• **Work to complete**: Return the lines of the data below in which the string "scritp" occurs.

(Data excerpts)
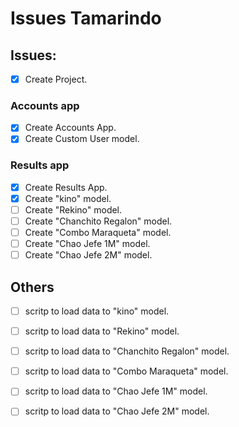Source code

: # Issues Tamarindo

## Issues:
- [x] Create Project.

### Accounts app
- [x] Create Accounts App.
- [x] Create Custom User model.

### Results app
- [x] Create Results App.
- [x] Create "kino" model.
- [ ] Create "Rekino" model.
- [ ] Create "Chanchito Regalon" model.
- [ ] Create "Combo Maraqueta" model.
- [ ] Create "Chao Jefe 1M" model.
- [ ] Create "Chao Jefe 2M" model.

## Others
- [ ] scritp to load data to "kino" model.
- [ ] scritp to load data to "Rekino" model.
- [ ] scritp to load data to "Chanchito Regalon" model.
- [ ] scritp to load data to "Combo Maraqueta" model.
- [ ] scritp to load data to "Chao Jefe 1M" model.
- [ ] scritp to load data to "Chao Jefe 2M" model.

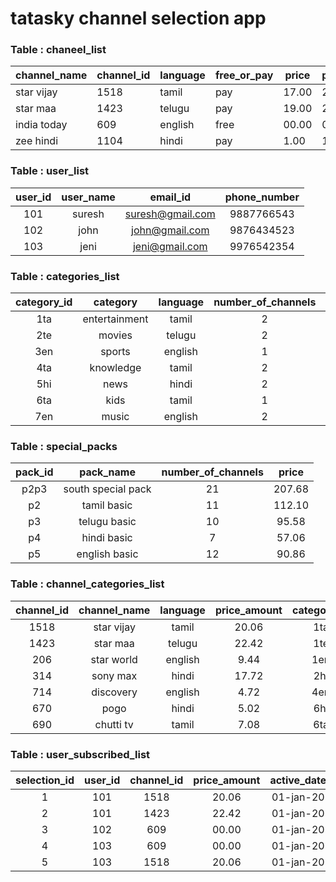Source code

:# tatasky channel selection app

### Table : chaneel_list

| channel_name | channel_id | language | free_or_pay | price | price_with_tax |
|--------------|------------|----------|-------------|-------|----------------|
| star vijay   | 1518       | tamil    | pay         | 17.00 | 20.06          |
| star maa     | 1423       | telugu   | pay         | 19.00 | 22.42          |
| india today  | 609        | english  | free        | 00.00 | 00.00          |
| zee hindi    | 1104       | hindi    | pay         | 1.00  | 1.18           |


### Table : user_list

| user_id | user_name |     email_id     | phone_number |
|:-------:|:---------:|:----------------:|:------------:|
|   101   |   suresh  | suresh@gmail.com |  9887766543  |
|   102   |    john   |  john@gmail.com  |  9876434523  |
|   103   |    jeni   |  jeni@gmail.com  |  9976542354  |

### Table : categories_list

| category_id |    category   | language | number_of_channels | price |
|:-----------:|:-------------:|:--------:|:------------------:|:-----:|
|     1ta     | entertainment |   tamil  |          2         | 42.48 |
|     2te     |     movies    |  telugu  |          2         | 31.86 |
|     3en     |     sports    |  english |          1         | 22.42 |
|     4ta     |   knowledge   |   tamil  |          2         |  8.26 |
|     5hi     |      news     |   hindi  |          2         |  1.30 |
|     6ta     |      kids     |   tamil  |          1         |  7.08 |
|     7en     |     music     |  english |          2         |  4.72 |

### Table : special_packs

| pack_id |      pack_name     | number_of_channels |  price |
|:-------:|:------------------:|:------------------:|:------:|
|   p2p3  | south special pack |         21         | 207.68 |
|    p2   |     tamil basic    |         11         | 112.10 |
|    p3   |    telugu basic    |         10         |  95.58 |
|    p4   |     hindi basic    |          7         |  57.06 |
|    p5   |    english basic   |         12         |  90.86 

### Table : channel_categories_list

| channel_id | channel_name | language | price_amount | category_id | special_pack_id |
|:----------:|:------------:|:--------:|:------------:|:-----------:|:---------------:|
|    1518    |  star vijay  |   tamil  |     20.06    |     1ta     |        p2       |
|    1423    |   star maa   |  telugu  |     22.42    |     1te     |        p3       | 
|     206    |  star world  |  english |     9.44     |     1en     |        p5       |
|     314    |   sony max   |   hindi  |     17.72    |     2hi     |        p4       |
|     714    |   discovery  |  english |     4.72     |     4en     |        p5       |
|     670    |     pogo     |   hindi  |     5.02     |     6hi     |        p4       |
|     690    |   chutti tv  |   tamil  |     7.08     |     6ta     |        p2       |

### Table : user_subscribed_list

| selection_id | user_id | channel_id | price_amount | active_date | deactive_date | payment_status |
|:------------:|:-------:|:----------:|:------------:|:-----------:|:-------------:|:--------------:|
|       1      |   101   |    1518    |     20.06    |  01-jan-20  |   30-jan-20   |    completed   |
|       2      |   101   |    1423    |     22.42    |  01-jan-20  |   30-jan-20   |    completed   |
|       3      |   102   |     609    |     00.00    |  01-jan-20  |   30-jan-20   |    completed   |
|       4      |   103   |     609    |     00.00    |  01-jan-20  |   30-jan-20   |    completed   |
|       5      |   103   |    1518    |     20.06    |  01-jan-20  |   30-jan-20   |    completed   |

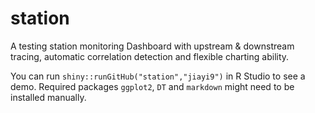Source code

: # station

A testing station monitoring Dashboard with upstream & downstream tracing, automatic correlation detection and flexible charting ability.

You can run `shiny::runGitHub("station","jiayi9")` in R Studio to see a demo. Required packages `ggplot2`, `DT` and `markdown` might need to be installed manually.
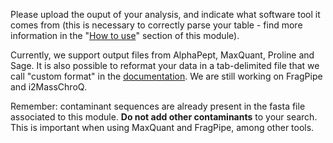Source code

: Please upload the ouput of your analysis, and indicate what software 
tool it comes from (this is necessary to correctly parse your table - find 
more information in the "[How to use](https://proteobench.readthedocs.io/en/latest/modules/3-DDA-Quantification-ion-level/)" 
section of this module).

Currently, we support output files from AlphaPept, MaxQuant, Proline and Sage. It is also possible to reformat your data in a tab-delimited file that we call "custom format" in the [documentation](https://proteobench.readthedocs.io/en/latest/modules/3-DDA-Quantification-ion-level/). We are still working on FragPipe and i2MassChroQ.

Remember: contaminant sequences are already present in the fasta file 
associated to this module. **Do not add other contaminants** to your 
search. This is important when using MaxQuant and FragPipe, among other tools.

• **Answer to this problem**:
- [ ] scritp to load data to "kino" model.
- [ ] scritp to load data to "Rekino" model.
- [ ] scritp to load data to "Chanchito Regalon" model.
- [ ] scritp to load data to "Combo Maraqueta" model.
- [ ] scritp to load data to "Chao Jefe 1M" model.
- [ ] scritp to load data to "Chao Jefe 2M" model.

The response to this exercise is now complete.